Extracting and Locating Temporal Motifs in Video Scenes…
Experiments With Video Data

Rémi Emonet, Jagannadan Varadarajan, Jean-Marc Odobez − CVPR 2011

<< Back

This page contains illustrations for video data:

Note that all results (also for synthetic data) have been obtained with the same concentration parameters (γ=2 and α=0.01), independently of the dataset.

Example of temporal documents

Given videos recorded from static cameras, we generate temporal documents by first applying a PLSA step on 1 second documents made of bag-of-words of low-level motion features. The posterior of these recovered topics at each time instant, weighted by the number of words, is used to build the input documents of our algorithm. Two sample documents are given below.

tdoc for rue
Temporal document for the “Far Field” video (300 seconds shown). This scene is not controlled by traffic lights so there are no particular cycles.
tdoc for mit
arrows for mit
Temporal document for the “MIT” video (300 seconds shown). This scene is controlled by traffic lights. We can observe some cycle of around 80 seconds.

Different motif representations

Each motif extracted using our algorithm can be interpreted as the probabilities of occurrence of each word at each relative time step. For video data, given the way our documents were constructed, we propose 3 different ways of representing the motifs (read from left to right):

(click image to replay)
This is the generic representation.

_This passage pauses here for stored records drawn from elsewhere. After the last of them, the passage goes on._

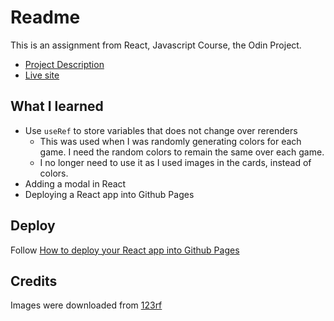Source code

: # Readme

This is an assignment from React, Javascript Course, the Odin Project.
- [Project Description](https://www.theodinproject.com/lessons/node-path-javascript-memory-card)
- [Live site](https://sawfiz.github.io/memory-card-app/)

## What I learned
- Use `useRef` to store variables that does not change over rerenders
  - This was used when I was randomly generating colors for each game.  I need the random colors to remain the same over each game.
  - I no longer need to use it as I used images in the cards, instead of colors.
- Adding a modal in React
- Deploying a React app into Github Pages

## Deploy
Follow [How to deploy your React app into Github Pages](https://medium.com/@isharamalaviarachchi/how-to-deploy-your-react-app-into-github-pages-b2c96292b18e)

## Credits
Images were downloaded from [123rf](123rf.com)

The motif is displayed using a matrix image where white points represent a 0 probability and darker points represent higher probabilities. (you might spot the above motif in the first temporal document shown previously) For video data, each word corresponds to a region of activity in the images. We can create a small animation by displaying in an image at each time step the backprojection of the words presents at that time step in the motif. By default, all animations are played at real speed. We can create a static image by merging all time steps from the animation into a single image (as used in the article).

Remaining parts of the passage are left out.